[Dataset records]
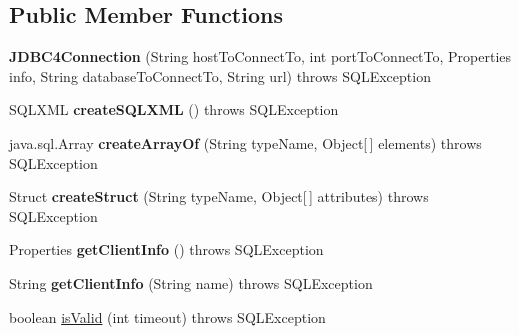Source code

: \subsection*{Public Member Functions}
\begin{DoxyCompactItemize}
\item 
\mbox{\label{classcom_1_1mysql_1_1jdbc_1_1_j_d_b_c4_connection_acd14dd4904a72113129b38bd80ac8bc8}} 
{\bfseries J\+D\+B\+C4\+Connection} (String host\+To\+Connect\+To, int port\+To\+Connect\+To, Properties info, String database\+To\+Connect\+To, String url)  throws S\+Q\+L\+Exception 
\item 
\mbox{\label{classcom_1_1mysql_1_1jdbc_1_1_j_d_b_c4_connection_ae971a811895ff94f8b5cedbf63c5b487}} 
S\+Q\+L\+X\+ML {\bfseries create\+S\+Q\+L\+X\+ML} ()  throws S\+Q\+L\+Exception 
\item 
\mbox{\label{classcom_1_1mysql_1_1jdbc_1_1_j_d_b_c4_connection_a2b081c250ab62215b4660304a049c7d6}} 
java.\+sql.\+Array {\bfseries create\+Array\+Of} (String type\+Name, Object\mbox{[}$\,$\mbox{]} elements)  throws S\+Q\+L\+Exception 
\item 
\mbox{\label{classcom_1_1mysql_1_1jdbc_1_1_j_d_b_c4_connection_a4e5fbe388f206b0fe46b1d7f691fa1db}} 
Struct {\bfseries create\+Struct} (String type\+Name, Object\mbox{[}$\,$\mbox{]} attributes)  throws S\+Q\+L\+Exception 
\item 
\mbox{\label{classcom_1_1mysql_1_1jdbc_1_1_j_d_b_c4_connection_aef1ad7c06224a39aaa64b92d415d1c08}} 
Properties {\bfseries get\+Client\+Info} ()  throws S\+Q\+L\+Exception 
\item 
\mbox{\label{classcom_1_1mysql_1_1jdbc_1_1_j_d_b_c4_connection_a1039de8083fed69e72d92e5d4742c3d0}} 
String {\bfseries get\+Client\+Info} (String name)  throws S\+Q\+L\+Exception 
\item 
boolean \mbox{\hyperlink{classcom_1_1mysql_1_1jdbc_1_1_j_d_b_c4_connection_a983196178af2e710098d18e8f1b661d8}{is\+Valid}} (int timeout)  throws S\+Q\+L\+Exception 

\end{DoxyCompactItemize}
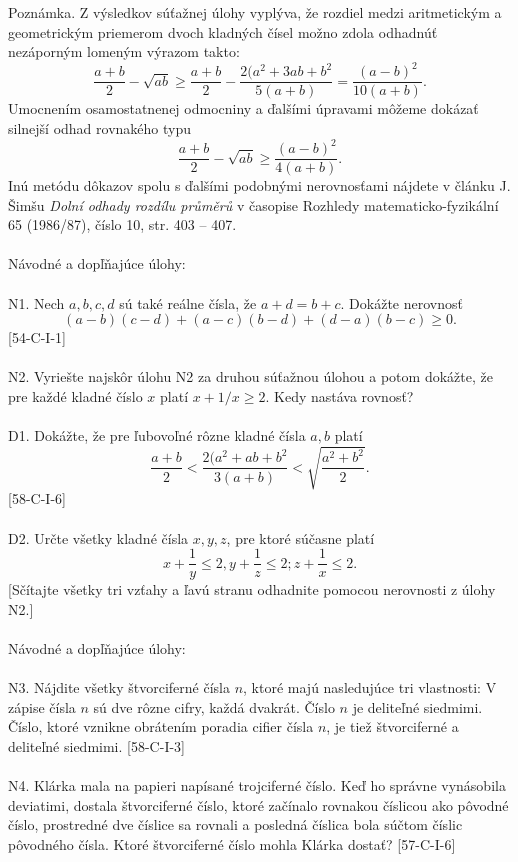 Poznámka. Z výsledkov súťažnej úlohy vyplýva, že rozdiel medzi aritmetickým a geometrickým priemerom dvoch kladných čísel možno zdola odhadnúť nezáporným lomeným výrazom takto:
$$\frac{a+b}{2}- \sqrt{ab}\geq\frac{a+b}{2}-\frac{2(a^2+3ab+b^2}{5(a+b)}=\frac{(a-b)^2}{10(a+b)}.$$
Umocnením osamostatnenej odmocniny a ďalšími úpravami môžeme dokázať silnejší odhad rovnakého typu
$$\frac{a+b}{2}- \sqrt{ab}\geq\frac{(a-b)^2}{4(a+b)}.$$
Inú metódu dôkazov spolu s ďalšími podobnými nerovnosťami nájdete v článku J. Šimšu \textit{Dolní odhady rozdílu průměrů} v časopise Rozhledy matematicko-fyzikální 65 (1986/87), číslo 10, str. 403 -- 407.\\
\\
Návodné a dopľňajúce úlohy:\\
\\
N1. Nech $a, b, c, d$ sú také reálne čísla, že $a + d = b + c$. Dokážte nerovnosť $$(a -b)(c- d) + (a- c)(b-  d) + (d-a)(b-c)\geq 0.$$
[54-C-I-1]\\
\\
N2. Vyriešte najskôr úlohu N2 za druhou súťažnou úlohou a potom dokážte, že pre každé kladné číslo $x$ platí $x + 1/x \geq 2$. Kedy nastáva rovnosť?\\
\\
D1. Dokážte, že pre ľubovoľné rôzne kladné čísla $a, b$ platí
$$ \frac{a+b}{2}< \frac{2(a^2+ab+b^2}{3(a+b)}<\sqrt{\frac{a^2+b^2}{2}}.$$
[58-C-I-6]\\
\\
D2. Určte všetky kladné čísla $x, y, z$, pre ktoré súčasne platí
$$x +\frac{1}{y}\leq 2,  y+\frac{1}{z} \leq 2; z +\frac{1}{x} \leq 2.$$
[Sčítajte všetky tri vzťahy a ľavú stranu odhadnite pomocou nerovnosti z úlohy N2.]\\
\\

Návodné a dopľňajúce úlohy:\\
\\
N3. Nájdite všetky štvorciferné čísla $n$, ktoré majú nasledujúce tri vlastnosti: V zápise čísla $n$ sú dve rôzne cifry, každá dvakrát. Číslo $n$ je deliteľné siedmimi. Číslo, ktoré vznikne obrátením poradia cifier čísla $n$, je tiež štvorciferné a deliteľné siedmimi. [58-C-I-3]\\
\\
N4. Klárka mala na papieri napísané trojciferné číslo. Keď ho správne vynásobila deviatimi, dostala štvorciferné číslo, ktoré začínalo rovnakou číslicou ako pôvodné číslo, prostredné dve číslice sa rovnali a posledná číslica bola súčtom číslic pôvodného čísla.
Ktoré štvorciferné číslo mohla Klárka dostať? [57-C-I-6]\\
\\

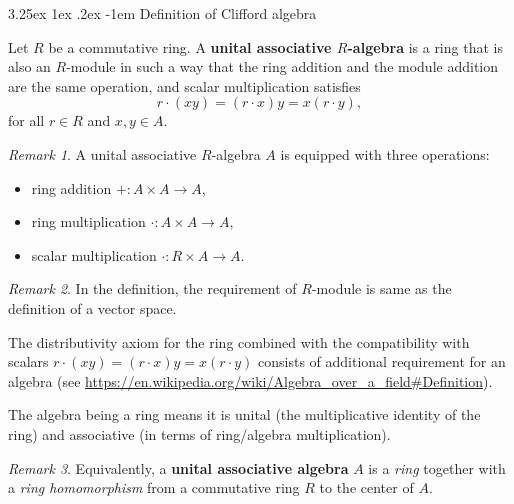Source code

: \documentclass[12pt, letterpaper]{article}
\makeatletter
\renewcommand\paragraph{\@startsection{paragraph}{4}{\z@}%
	{3.25ex \@plus1ex \@minus.2ex}%
	{-1em}%
	{\normalfont\normalsize\bfseries}}
\theoremstyle{definition}
\theoremstyle{remark}
\newtheorem*{rem*}{Remark}
\theoremstyle{definition}
\theoremstyle{plain}
\numberwithin{equation}{section}
\makeatother
\begin{document}
	\paragraph{Definition of Clifford algebra}
	\begin{def*}
		Let $R$ be a commutative ring. A \textbf{unital associative $R$-algebra} is a ring that is also an $R$-module
		in such a way that the ring addition and the module addition are the same operation, and scalar multiplication satisfies
		\[r\cdot (xy)=(r\cdot x)y=x(r\cdot y),\]
		for all $r\in R$ and $x, y \in A$.
	\end{def*}
	\begin{rem*}
		A unital associative $R$-algebra $A$ is equipped with three operations:
		\begin{itemize}
			\item ring addition $+\colon A\times A \to A$,
			\item ring multiplication $\cdot\colon A\times A \to A$,
			\item scalar multiplication $\cdot \colon R\times A\to A$.
		\end{itemize}
	\end{rem*}
	\begin{rem*}
		In the definition, the requirement of $R$-module is same as the definition of a vector space.
		
		The distributivity axiom for the ring combined with the compatibility with scalars
		$r\cdot (xy)=(r\cdot x)y=x(r\cdot y)$ consists of additional requirement for an algebra
		(see \url{https://en.wikipedia.org/wiki/Algebra_over_a_field#Definition}).
		
		The algebra being a ring means it is unital (the multiplicative identity of the ring)
		and associative (in terms of ring/algebra multiplication).
	\end{rem*}
	\begin{rem*}\label{remRingAsUniAssAlgebra}
		Equivalently, a \textbf{unital associative algebra} $A$ is a \textit{ring} together with a \textit{ring homomorphism}
		from a commutative ring $R$ to the center of $A$.
	\end{rem*}
\end{document}
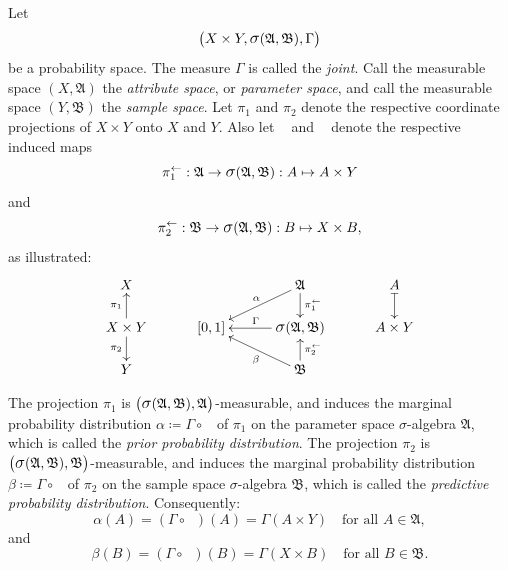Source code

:\documentclass[
twoside=true,
paper=letter,
fontsize=9pt,
pagesize=auto,
leqno,
openany,
headsepline,
overfullrule,
]{scrbook}
\theoremstyle{plain}
\theoremstyle{plain}
\theoremstyle{definition}
\theoremstyle{bfnoteitalic}
\theoremstyle{bfnoteroman}
\newcommand{\sigalg}[1]{\mathfrak{#1}}
\newcommand{\definedby}{\coloneqq}
\newcommand{\sagb}{\mathop{\hbox{\large{$\sigma$}}}\nolimits}
\newcommand{\textsigma}{\hbox{\large{$\sigma$}}\kern-1pt}
\newcommand{\preimage}[1]{\mathop{#1^{\leftarrow}}}
\newcommand{\productsig}[2]{\sagb(#1,#2)}
\newcommand{\measurespace}{X}
\newcommand{\measurespaceii}{Y}
\newcommand{\seti}{A}
\newcommand{\setii}{B}
\newcommand{\projectionone}{\pi_1}
\newcommand{\projectiontwo}{\pi_2}
\newcommand{\pspace}{\measurespace}%
\newcommand{\sspace}{\measurespaceii}%
\newcommand{\pspaceset}{A}
\newcommand{\sspaceset}{B}
\newcommand{\sspacesig}{\sigalg{B}}
\newcommand{\pspacesig}{\sigalg{A}}
\newcommand{\measonprod}{\Gamma}%
\newcommand{\marginalone}{\alpha}%
\newcommand{\marginaltwo}{\beta}%
\newcommand{\prior}{\marginalone}
\newcommand{\predictive}{\marginaltwo}
\begin{document}
Let
\[
\bigl(\pspace\times\sspace,
\productsig{\pspacesig}{\sspacesig},
\measonprod\bigr)
\]
be a probability space.
The measure $\measonprod$ is called the \emph{joint}.
Call the measurable space $(\pspace, \pspacesig)$ the \emph{attribute space}, or \emph{parameter space}, and call the measurable space
$(\sspace, \sspacesig)$ the
\emph{sample space}.
Let $\projectionone$ and $\projectiontwo$ denote the respective coordinate projections of
$\pspace\times\sspace$ onto $\pspace$ and $\sspace$. Also let $\preimage{\projectionone}$ and
$\preimage{\projectiontwo}$ denote the respective induced maps
\[
\preimage{\projectionone}
:\pspacesig\to\productsig{\pspacesig}{\sspacesig}
:\seti \mapsto \seti\times\measurespaceii
\]
and
\[
\preimage{\projectiontwo}
:\sspacesig\to\productsig{\pspacesig}{\sspacesig}
:\setii \mapsto \measurespace\times\setii,
\]
as illustrated:
\[
\xymatrix@R=16pt@C=30pt{
\pspace
&
&
\pspacesig
\ar[d]^-{\preimage{\projectionone}}
\ar[dl]_-{\marginalone}
& \seti \ar@{|->}[d]
\\
\pspace\times\sspace \ar[u]^-{\projectionone} \ar[d]_-{\projectiontwo} &
[0,1] &
\productsig{\pspacesig}{\sspacesig}  \ar[l]_\measonprod
& \seti\times\sspace
\\
\sspace
&
&
\sspacesig
\ar[u]_-{\preimage{\projectiontwo}}
\ar[ul]^-{\marginaltwo}
\\
}
\]

The projection $\projectionone$
is
$\bigl( \productsig{\pspacesig}{\sspacesig}, \pspacesig \bigr)$\hyp{}measurable,
and induces the marginal probability distribution
$\marginalone\definedby\measonprod\circ\preimage{\projectionone}$ of $\projectionone$ on the parameter space
\textsigma-algebra $\pspacesig$,
which is called the \emph{prior probability distribution}.
The projection $\projectiontwo$
is
$\bigl(\productsig{\pspacesig}{\sspacesig}, \sspacesig \bigr)$\hyp{}measurable,
and induces the marginal probability distribution
$\marginaltwo\definedby\measonprod\circ\preimage{\projectiontwo}$ of $\projectiontwo$ on the sample space
\textsigma-algebra $\sspacesig$,
which is called the \emph{predictive probability distribution}.
Consequently:
\[
\prior(\pspaceset)
= ( \measonprod\circ\preimage{\projectionone} ) (\pspaceset)
= \measonprod(\pspaceset\times\sspace)
\quad \text{for all $\pspaceset\in\pspacesig$},
\]
and
\[
\predictive(\sspaceset)
= ( \measonprod\circ\preimage{\projectiontwo} ) (\sspaceset)
= \measonprod(\pspace\times\sspaceset)
\quad \text{for all $\sspaceset\in\sspacesig$}.
\]
\end{document}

== ACTION ITEM ==
With "všetky" as the string to match, show every line of the entries above that has it.

== EXERCISE RESULT ==
D2. Určte všetky kladné čísla $x, y, z$, pre ktoré súčasne platí
[Sčítajte všetky tri vzťahy a ľavú stranu odhadnite pomocou nerovnosti z úlohy N2.]\\
N3. Nájdite všetky štvorciferné čísla $n$, ktoré majú nasledujúce tri vlastnosti: V zápise čísla $n$ sú dve rôzne cifry, každá dvakrát. Číslo $n$ je deliteľné siedmimi. Číslo, ktoré vznikne obrátením poradia cifier čísla $n$, je tiež štvorciferné a deliteľné siedmimi. [58-C-I-3]\\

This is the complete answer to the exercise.